Research Into Pain Shows That When People Expect More Pain, They Feel More Pain

A good study that’s needed to be done for a while.

Expect a shot to hurt and it probably will, even if the needle poke isn’t really so painful. Brace for a second shot and you’ll likely flinch again, even though — second time around — you should know better.

That’s the takeaway of a new brain imaging study published in the journal Nature Human Behaviour which found that expectations about pain intensity can become self-fulfilling prophecies. Surprisingly, those false expectations can persist even when reality repeatedly demonstrates otherwise, the study found.

“We discovered that there is a positive feedback loop between expectation and pain,” said senior author Tor Wager, a professor of psychology and neuroscience at the University of Colorado Boulder. “The more pain you expect, the stronger your brain responds to the pain. The stronger your brain responds to the pain, the more you expect.”

For decades, researchers have been intrigued with the idea of self-fulfilling prophecy, with studies showing expectations can influence everything from how one performs on a test to how one responds to a medication. The new study is the first to directly model the dynamics of the feedback loop between expectations and pain and the neural mechanisms underlying it.

Marieke Jepma, then a postdoctoral researcher in Wager’s lab, launched the research after noticing that even when test subjects were shown time and again that something wouldn’t hurt badly, some still expected it to.

“We wanted to get a better understanding of why pain expectations are so resistant to change,” said Jepma, lead author and now a researcher at the University of Amsterdam.

The researchers recruited 34 subjects and taught them to associate one symbol with low heat and another with high, painful heat.

Then, the subjects were placed in a functional magnetic resonance imaging (fMRI) machine, which measures blood flow in the brain as a proxy for neural activity. For 60 minutes, subjects were shown low or high pain cues (the symbols, the words Low or High, or the letters L and W), then asked to rate how much pain they expected.

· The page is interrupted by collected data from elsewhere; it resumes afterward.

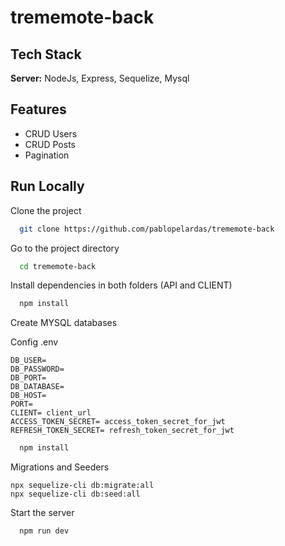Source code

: # trememote-back

## Tech Stack

**Server:** NodeJs, Express, Sequelize, Mysql

## Features

- CRUD Users
- CRUD Posts
- Pagination

## Run Locally

Clone the project

```bash
  git clone https://github.com/pablopelardas/trememote-back
```

Go to the project directory

```bash
  cd trememote-back
```

Install dependencies in both folders (API and CLIENT)

```bash
  npm install
```

Create MYSQL databases

Config .env
```
DB_USER=
DB_PASSWORD=
DB_PORT=
DB_DATABASE=
DB_HOST=
PORT=
CLIENT= client_url
ACCESS_TOKEN_SECRET= access_token_secret_for_jwt
REFRESH_TOKEN_SECRET= refresh_token_secret_for_jwt
```

```bash
  npm install
```

Migrations and Seeders
```
npx sequelize-cli db:migrate:all
npx sequelize-cli db:seed:all
```

Start the server

```bash
  npm run dev
```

Then varying degrees of painful but non-damaging heat were applied to their forearm or leg, with the hottest reaching “about what it feels like to hold a hot cup of coffee” Wager explains.

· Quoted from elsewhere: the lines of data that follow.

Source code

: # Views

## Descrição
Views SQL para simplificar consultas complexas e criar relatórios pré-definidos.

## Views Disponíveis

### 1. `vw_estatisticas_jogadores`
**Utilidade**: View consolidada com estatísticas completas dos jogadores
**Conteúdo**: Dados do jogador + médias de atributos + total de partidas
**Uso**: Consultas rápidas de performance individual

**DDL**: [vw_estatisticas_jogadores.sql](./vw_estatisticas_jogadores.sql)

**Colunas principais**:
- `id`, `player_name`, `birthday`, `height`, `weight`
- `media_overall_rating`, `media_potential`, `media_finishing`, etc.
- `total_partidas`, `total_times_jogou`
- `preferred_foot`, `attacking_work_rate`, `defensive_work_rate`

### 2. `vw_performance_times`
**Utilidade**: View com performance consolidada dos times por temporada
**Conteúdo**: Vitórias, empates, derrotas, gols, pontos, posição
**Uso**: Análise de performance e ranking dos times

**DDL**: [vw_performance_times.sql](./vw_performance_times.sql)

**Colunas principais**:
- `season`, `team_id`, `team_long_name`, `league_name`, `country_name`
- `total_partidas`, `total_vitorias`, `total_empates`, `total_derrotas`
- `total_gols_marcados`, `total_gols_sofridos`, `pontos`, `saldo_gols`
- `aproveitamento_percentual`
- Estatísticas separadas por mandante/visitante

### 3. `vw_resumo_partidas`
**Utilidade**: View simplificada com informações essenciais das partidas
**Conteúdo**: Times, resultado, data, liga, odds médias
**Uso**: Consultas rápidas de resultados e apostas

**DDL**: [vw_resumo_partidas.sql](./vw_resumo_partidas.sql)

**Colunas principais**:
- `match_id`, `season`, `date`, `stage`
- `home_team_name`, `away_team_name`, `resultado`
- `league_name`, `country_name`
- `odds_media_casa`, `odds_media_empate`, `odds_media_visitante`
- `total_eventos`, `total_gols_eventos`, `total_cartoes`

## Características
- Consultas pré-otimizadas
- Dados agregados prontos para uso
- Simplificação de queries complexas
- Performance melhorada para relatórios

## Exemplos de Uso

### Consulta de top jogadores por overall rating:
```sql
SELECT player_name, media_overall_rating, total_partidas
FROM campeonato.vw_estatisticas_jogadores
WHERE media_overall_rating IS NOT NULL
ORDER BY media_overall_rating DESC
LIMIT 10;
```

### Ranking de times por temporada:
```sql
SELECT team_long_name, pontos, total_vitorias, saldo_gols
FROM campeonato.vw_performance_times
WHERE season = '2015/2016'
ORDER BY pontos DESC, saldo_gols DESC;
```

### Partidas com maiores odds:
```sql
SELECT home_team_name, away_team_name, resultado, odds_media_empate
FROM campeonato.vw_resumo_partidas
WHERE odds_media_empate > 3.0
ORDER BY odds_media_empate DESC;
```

Then they were asked to rate their pain.

Unbeknownst to the subjects, heat intensity was not actually related to the preceding cue.

The study found that when subjects expected more heat, brain regions involved in threat and fear were more activated as they waited. Regions involved in the generation of pain were more active when they received the stimulus. Participants reported more pain with high-pain cues, regardless of how much heat they actually got.

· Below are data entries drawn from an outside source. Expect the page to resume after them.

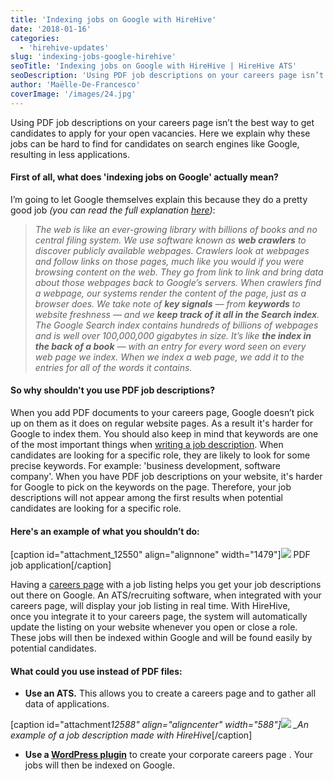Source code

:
 ```yaml
---
title: 'Indexing jobs on Google with HireHive'
date: '2018-01-16'
categories:
  - 'hirehive-updates'
slug: 'indexing-jobs-google-hirehive'
seoTitle: 'Indexing jobs on Google with HireHive | HireHive ATS'
seoDescription: 'Using PDF job descriptions on your careers page isn’t the best way to get candidates to apply for your open vacancies. Indexing jobs on Google is important.'
author: 'Maëlle-De-Francesco'
coverImage: '/images/24.jpg'
---
```


Using PDF job descriptions on your careers page isn’t the best way to get candidates to apply for your open vacancies. Here we explain why these jobs can be hard to find for candidates on search engines like Google, resulting in less applications.

#### **First of all, what does 'indexing jobs on Google' actually mean?**

I’m going to let Google themselves explain this because they do a pretty good job *(you can read the full explanation* [_here_](https://www.google.com/search/howsearchworks/crawling-indexing/)_)_:

> _The web is like an ever-growing library with billions of books and no central filing system. We use software known as **web crawlers** to discover publicly available webpages. Crawlers look at webpages and follow links on those pages, much like you would if you were browsing content on the web. They go from link to link and bring data about those webpages back to Google’s servers._ _When crawlers find a webpage, our systems render the content of the page, just as a browser does. We take note of **key signals** — from **keywords** to website freshness — and we **keep track of it all in the Search index**._ _The Google Search index contains hundreds of billions of webpages and is well over 100,000,000 gigabytes in size. It’s like **the index in the back of a book** — with an entry for every word seen on every web page we index. When we index a web page, we add it to the entries for all of the words it contains._

#### **So why shouldn't you use PDF job descriptions?**

When you add PDF documents to your careers page, Google doesn’t pick up on them as it does on regular website pages. As a result it's harder for Google to index them. You should also keep in mind that keywords are one of the most important things when [writing a job description](https://hirehive.com/write-job-advertisement/). When candidates are looking for a specific role, they are likely to look for some precise keywords. For example: 'business development, software company'. When you have PDF job descriptions on your website, it's harder for Google to pick on the keywords on the page. Therefore, your job descriptions will not appear among the first results when potential candidates are looking for a specific role.

#### **Here's an example of what you shouldn’t do:**

\[caption id="attachment_12550" align="alignnone" width="1479"\]![](/images/test-pdf.png) PDF job application\[/caption\]

Having a [careers page](https://hirehive.com/recruiting-features/custom-careers-site/) with a job listing helps you get your job descriptions out there on Google. An ATS/recruiting software, when integrated with your careers page, will display your job listing in real time. With HireHive, once you integrate it to your careers page, the system will automatically update the listing on your website whenever you open or close a role. These jobs will then be indexed within Google and will be found easily by potential candidates.

#### **What could you use instead of PDF files:**

- **Use an ATS.** This allows you to create a careers page and to gather all data of applications.

\[caption id="attachment*12588" align="aligncenter" width="588"\]![](/images/untitled-7-1.png) \_An example of a job description made with HireHive*\[/caption\]

- **Use a [WordPress plugin](https://wordpress.org/plugins/zartis-job-plugin/)** to create your corporate careers page . Your jobs will then be indexed on Google.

“This suggests that expectations had a rather deep effect, influencing how the brain processes pain,” said Jepma.

Surprisingly, their expectations also highly influenced their ability to learn from experience. Many subjects demonstrated high “confirmation bias” — the tendency to learn from things that reinforce our beliefs and discount those that don’t. For instance, if they expected high pain and got it, they might expect even more pain the next time. But if they expected high pain and didn’t get it, nothing changed.

“You would assume that if you expected high pain and got very little you would know better the next time. But interestingly, they failed to learn,” said Wager.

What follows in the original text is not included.